Judge of the Tennessee Court of Criminal Appeals
- Incumbent
- Assumed office June 9, 2008
- Appointed by: Phil Bredesen

Personal details
- Born: Camille Reese 1970 or 1971 (age 55–56)
- Education: Austin Peay State University (BS) University of Tennessee (JD)

= Camille McMullen =

American judge

Camille McMullen (born 1970 or 1971) is an American state court judge who serves as a judge of the Tennessee Court of Criminal Appeals.

== Education ==
McMullen earned her Bachelor of Science in political science at Austin Peay State University in 1993 and her Juris Doctor from the University of Tennessee College of Law in 1996.

== Career ==
In 1994, McMullen worked for the Tennessee Valley Authority. She was a legislative assistant for the Parliament of South Africa in Cape Town in 1995. McMullen was a law clerk for Judge Joe G. Riley of the Tennessee Court of Criminal Appeals from 1996 to 1997. From 1997 to 2001, she was an assistant district attorney general for the Shelby County District Attorney General's Office and from 2001 to 2008, she was an assistant United States attorney with the United States Attorney's Office for the Western District of Tennessee.

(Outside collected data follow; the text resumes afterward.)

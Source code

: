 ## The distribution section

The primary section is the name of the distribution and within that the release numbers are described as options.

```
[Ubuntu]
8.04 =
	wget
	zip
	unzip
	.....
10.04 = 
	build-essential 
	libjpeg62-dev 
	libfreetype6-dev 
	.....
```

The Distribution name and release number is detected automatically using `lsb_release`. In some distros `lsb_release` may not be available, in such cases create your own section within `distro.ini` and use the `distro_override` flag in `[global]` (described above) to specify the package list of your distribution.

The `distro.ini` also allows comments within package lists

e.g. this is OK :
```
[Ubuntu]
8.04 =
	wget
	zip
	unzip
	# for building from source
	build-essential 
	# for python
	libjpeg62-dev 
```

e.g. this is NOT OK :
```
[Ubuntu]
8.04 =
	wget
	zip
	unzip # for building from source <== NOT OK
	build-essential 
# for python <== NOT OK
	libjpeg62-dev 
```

McMullen was appointed by Tennessee Governor Phil Bredesen to be a judge on the Court of Criminal Appeals on June 9, 2008, becoming the first African American woman to serve on an intermediate court in Tennessee.

McMullen was recommended by Senators Marsha Blackburn and Bill Hagerty for a position on the United States Court of Appeals for the Sixth Circuit, to fill the vacancy left by Judge Bernice B. Donald who would assume senior status upon confirmation of a successor. President Joe Biden chose Andre Mathis to fill the vacancy.

On June 27, 2023, McMullen was chosen to be the Presiding Judge of the Tennessee Court Of Criminal Appeals.

==Personal life==
McMullen is married to Bruce McMullen and they have two children. In 2002, McMullen received recognition for her work in Project Neighborhood.